もちろん歯1本1本についても診査し、その結果をアシスタントに記述してもらいます。

「この歯は大丈夫。この歯は噛み合わせの部分がちょっとアヤシイな。その隣は・・・」と診ていくわけですが、「この歯」ではいったい「どの歯」なのかがアシスタントに伝わらないのでそれぞれ「歯の名前」で呼びます。

図のように歯にはそれぞれ名前がついています。
真ん中の前歯が中切歯、その隣が側切歯・・・といった具合に。

それに左右と上下の区別をつけて、「右側上顎側切歯(うそくじょうがくそくせっし)」とか「左側下顎第一大臼歯(さそくかがくだいいちだいきゅうし)」などと呼びます。

長いですよね。活字ならまだしも耳から入ってきたときには一瞬ではどの歯を指しているか分かりにくいです。

もうちょっと縮めると「右上側切歯」「左下第一大臼歯」になります。
ただこれも言いにくいです。

もういっそのこと「前から○番目の歯」でいいじゃないですか。皆さんも歯医者さんで「右下の2番目の歯が痛いんです」とか言いませんか?

そんなわけで真ん中から1番、2番・・・と数えていきます。
つまり、
中切歯=1番
側切歯=2番
犬歯=3番
(中略)
第二大臼歯=7番
第三大臼歯(親知らず)=8番
といった具合に。

これに左右上下を加えます。先程の例だと「右上2番」「左下6番」ですね。かなりスッキリしました。

さて、ここまでは永久歯のお話。
子どもの場合乳歯があります。

乳歯にもそれぞれ名前がついています。対応する場所の永久歯の名前に「乳(にゅう)」をつけて「乳中切歯(にゅうちゅうせっし)」「第一乳臼歯(だいいちにゅうきゅうし)」などと呼びます。
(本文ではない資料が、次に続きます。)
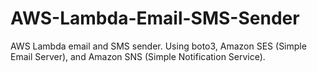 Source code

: # AWS-Lambda-Email-SMS-Sender
AWS Lambda email and SMS sender. Using boto3, Amazon SES (Simple Email Server), and Amazon SNS (Simple Notification Service).
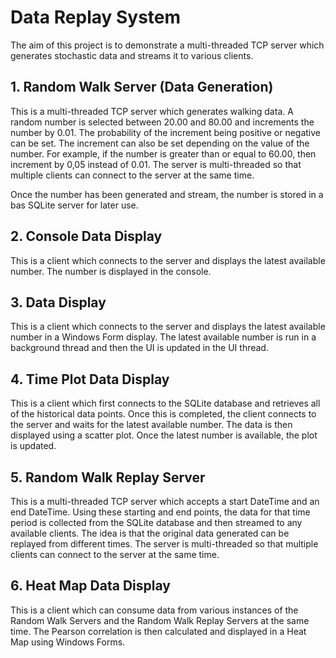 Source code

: # Data Replay System

The aim of this project is to demonstrate a multi-threaded TCP server which generates stochastic data and streams it to various clients.

## 1. Random Walk Server (Data Generation)

This is a multi-threaded TCP server which generates walking data. A random number is selected between 20.00 and 80.00 and increments the number by 0.01. The probability of the increment being positive or negative can be set. The increment can also be set depending on the value of the number. For example, if the number is greater than or equal to 60.00, then increment by 0,05 instead of 0.01. The server is multi-threaded so that multiple clients can connect to the server at the same time.

Once the number has been generated and stream, the number is stored in a bas SQLite server for later use.

## 2. Console Data Display

This is a client which connects to the server and displays the latest available number. The number is displayed in the console.

## 3. Data Display

This is a client which connects to the server and displays the latest available number in a Windows Form display. The latest available number is run in a background thread and then the UI is updated in the UI thread.

## 4. Time Plot Data Display

This is a client which first connects to the SQLite database and retrieves all of the historical data points. Once this is completed, the client connects to the server and waits for the latest available number. The data is then displayed using a scatter plot. Once the latest number is available, the plot is updated.

## 5. Random Walk Replay Server

This is a multi-threaded TCP server which accepts a start DateTime and an end DateTime. Using these starting and end points, the data for that time period is collected from the SQLite database and then streamed to any available clients. The idea is that the original data generated can be replayed from different times. The server is multi-threaded so that multiple clients can connect to the server at the same time.

## 6. Heat Map Data Display

This is a client which can consume data from various instances of the Random Walk Servers and the Random Walk Replay Servers at the same time. The Pearson correlation is then calculated and displayed in a Heat Map using Windows Forms.
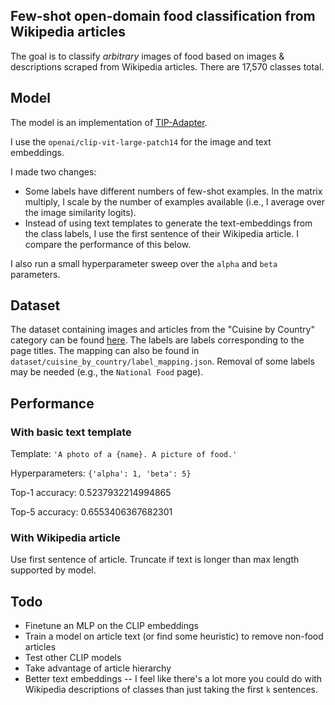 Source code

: ## Few-shot open-domain food classification from Wikipedia articles
The goal is to classify *arbitrary* images of food based on images & descriptions scraped from Wikipedia articles. There are 17,570 classes total.

## Model
The model is an implementation of [TIP-Adapter](https://github.com/gaopengcuhk/Tip-Adapter). 

I use the `openai/clip-vit-large-patch14` for the image and text embeddings. 

I made two changes:

* Some labels have different numbers of few-shot examples. In the matrix multiply, I scale by the number of examples available (i.e., I average over the image similarity logits).
* Instead of using text templates to generate the text-embeddings from the class labels, I use the first sentence of their Wikipedia article. I compare the performance of this below.

I also run a small hyperparameter sweep over the `alpha` and `beta` parameters.

## Dataset
The dataset containing images and articles from the "Cuisine by Country" category can be found [here](https://huggingface.co/datasets/alexwan0/wikipedia-foods). The labels are labels corresponding to the page titles. The mapping can also be found in `dataset/cuisine_by_country/label_mapping.json`. Removal of some labels may be needed (e.g., the `National Food` page).

## Performance
### With basic text template 
Template: `'A photo of a {name}. A picture of food.'`

Hyperparameters: `{'alpha': 1, 'beta': 5}`

Top-1 accuracy: 0.5237932214994865

Top-5 accuracy: 0.6553406367682301

### With Wikipedia article
Use first sentence of article. Truncate if text is longer than max length supported by model.

## Todo
* Finetune an MLP on the CLIP embeddings
* Train a model on article text (or find some heuristic) to remove non-food articles
* Test other CLIP models
* Take advantage of article hierarchy
* Better text embeddings -- I feel like there's a lot more you could do with Wikipedia descriptions of classes than just taking the first `k` sentences.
やはりこれも長ったらしいので番号で呼ぶのですが、先程のように真ん中から1番、2番・・・と呼んでしまうと5番目まではそれが乳歯なのか永久歯なのかが分からなくなってしまいます。

そこで乳歯は真ん中からアルファベットで呼ぶようにします。
乳中切歯=A
乳側切歯=B
乳犬歯=C
第一乳臼歯=D
第二乳臼歯=E
ですね。

左右上下をつけて「右上B(みぎうえびー)」「左下E(ひだりしたいー)」となります。
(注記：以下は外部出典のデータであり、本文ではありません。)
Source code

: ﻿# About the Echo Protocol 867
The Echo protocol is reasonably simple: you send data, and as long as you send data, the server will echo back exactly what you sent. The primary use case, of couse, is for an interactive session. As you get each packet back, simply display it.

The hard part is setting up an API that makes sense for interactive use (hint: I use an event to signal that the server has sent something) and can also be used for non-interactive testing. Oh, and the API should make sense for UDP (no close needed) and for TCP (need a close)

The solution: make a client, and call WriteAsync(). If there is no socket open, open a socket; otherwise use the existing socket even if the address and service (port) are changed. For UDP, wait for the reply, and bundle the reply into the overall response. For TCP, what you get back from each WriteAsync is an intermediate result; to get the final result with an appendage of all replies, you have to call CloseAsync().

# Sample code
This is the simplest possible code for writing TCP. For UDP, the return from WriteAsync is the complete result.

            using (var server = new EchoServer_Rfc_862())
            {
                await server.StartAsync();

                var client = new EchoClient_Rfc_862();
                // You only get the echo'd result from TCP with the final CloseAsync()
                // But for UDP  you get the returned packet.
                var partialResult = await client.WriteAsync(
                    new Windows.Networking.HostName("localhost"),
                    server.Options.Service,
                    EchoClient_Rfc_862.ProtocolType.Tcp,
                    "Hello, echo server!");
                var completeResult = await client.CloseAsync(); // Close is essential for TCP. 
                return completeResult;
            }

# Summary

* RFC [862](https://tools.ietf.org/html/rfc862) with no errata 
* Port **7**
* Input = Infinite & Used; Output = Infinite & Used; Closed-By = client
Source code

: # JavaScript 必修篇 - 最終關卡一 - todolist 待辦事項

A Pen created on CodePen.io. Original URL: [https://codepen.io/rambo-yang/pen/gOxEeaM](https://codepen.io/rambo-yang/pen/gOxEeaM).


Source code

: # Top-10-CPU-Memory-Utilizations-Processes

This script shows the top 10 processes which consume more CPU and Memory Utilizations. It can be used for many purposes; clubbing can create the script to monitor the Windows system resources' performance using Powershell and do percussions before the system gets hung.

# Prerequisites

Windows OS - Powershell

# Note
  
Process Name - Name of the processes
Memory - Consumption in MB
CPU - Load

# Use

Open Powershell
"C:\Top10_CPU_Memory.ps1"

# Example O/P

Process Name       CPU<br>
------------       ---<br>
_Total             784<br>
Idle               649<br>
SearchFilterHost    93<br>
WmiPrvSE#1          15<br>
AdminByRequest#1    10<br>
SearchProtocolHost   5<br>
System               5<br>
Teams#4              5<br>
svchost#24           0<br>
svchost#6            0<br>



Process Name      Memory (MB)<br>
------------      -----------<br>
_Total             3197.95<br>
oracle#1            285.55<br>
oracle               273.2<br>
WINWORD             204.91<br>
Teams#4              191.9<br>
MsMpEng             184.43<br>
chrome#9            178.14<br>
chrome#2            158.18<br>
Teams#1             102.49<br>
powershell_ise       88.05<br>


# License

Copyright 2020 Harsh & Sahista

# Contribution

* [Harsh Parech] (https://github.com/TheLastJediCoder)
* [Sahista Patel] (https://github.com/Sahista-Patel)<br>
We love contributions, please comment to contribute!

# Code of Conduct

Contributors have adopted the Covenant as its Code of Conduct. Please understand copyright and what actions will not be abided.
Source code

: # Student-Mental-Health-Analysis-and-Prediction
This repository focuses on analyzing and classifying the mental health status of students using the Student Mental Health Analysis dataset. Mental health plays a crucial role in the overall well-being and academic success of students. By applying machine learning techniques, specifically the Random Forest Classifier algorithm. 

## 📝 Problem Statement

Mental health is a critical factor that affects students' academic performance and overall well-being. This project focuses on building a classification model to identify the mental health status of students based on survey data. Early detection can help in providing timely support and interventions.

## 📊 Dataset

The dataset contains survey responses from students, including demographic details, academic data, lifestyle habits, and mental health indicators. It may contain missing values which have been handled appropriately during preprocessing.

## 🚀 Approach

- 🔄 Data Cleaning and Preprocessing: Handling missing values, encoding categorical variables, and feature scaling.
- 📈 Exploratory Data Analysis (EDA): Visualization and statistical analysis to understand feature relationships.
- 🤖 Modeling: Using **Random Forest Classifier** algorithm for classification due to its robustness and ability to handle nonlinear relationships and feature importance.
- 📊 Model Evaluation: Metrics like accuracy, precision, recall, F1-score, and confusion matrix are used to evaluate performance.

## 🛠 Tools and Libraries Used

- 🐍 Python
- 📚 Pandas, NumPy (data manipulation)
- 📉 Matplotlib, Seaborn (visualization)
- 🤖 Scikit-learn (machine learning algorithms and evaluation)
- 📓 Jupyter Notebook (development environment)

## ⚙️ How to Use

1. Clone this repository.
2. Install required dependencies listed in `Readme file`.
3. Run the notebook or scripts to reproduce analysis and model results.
さて、話を最初のAちゃん(乳中切歯ちゃんではありませんよ、念のため)に戻しましょう。

勘のいい方ならもうお気づきかもしれませんが、Aちゃんが歯を閉じたのはちょうど奥歯を診ているときでした。

第二乳臼歯のことをアシスタントに伝えようと「右上Eが・・・」と私が言ったのを「イー(ってかじって)」と言われたのだと勘違いして「ガチッ」と歯を閉じてしまったというわけです。

実は「E」と言って「イーッ」とされることは時々あります。
この歯の呼び方は全国共通で今更変えることはできません。
たいして困ってはいないですが、子どもが勘違いしない何か良い方法はないでしょうかね?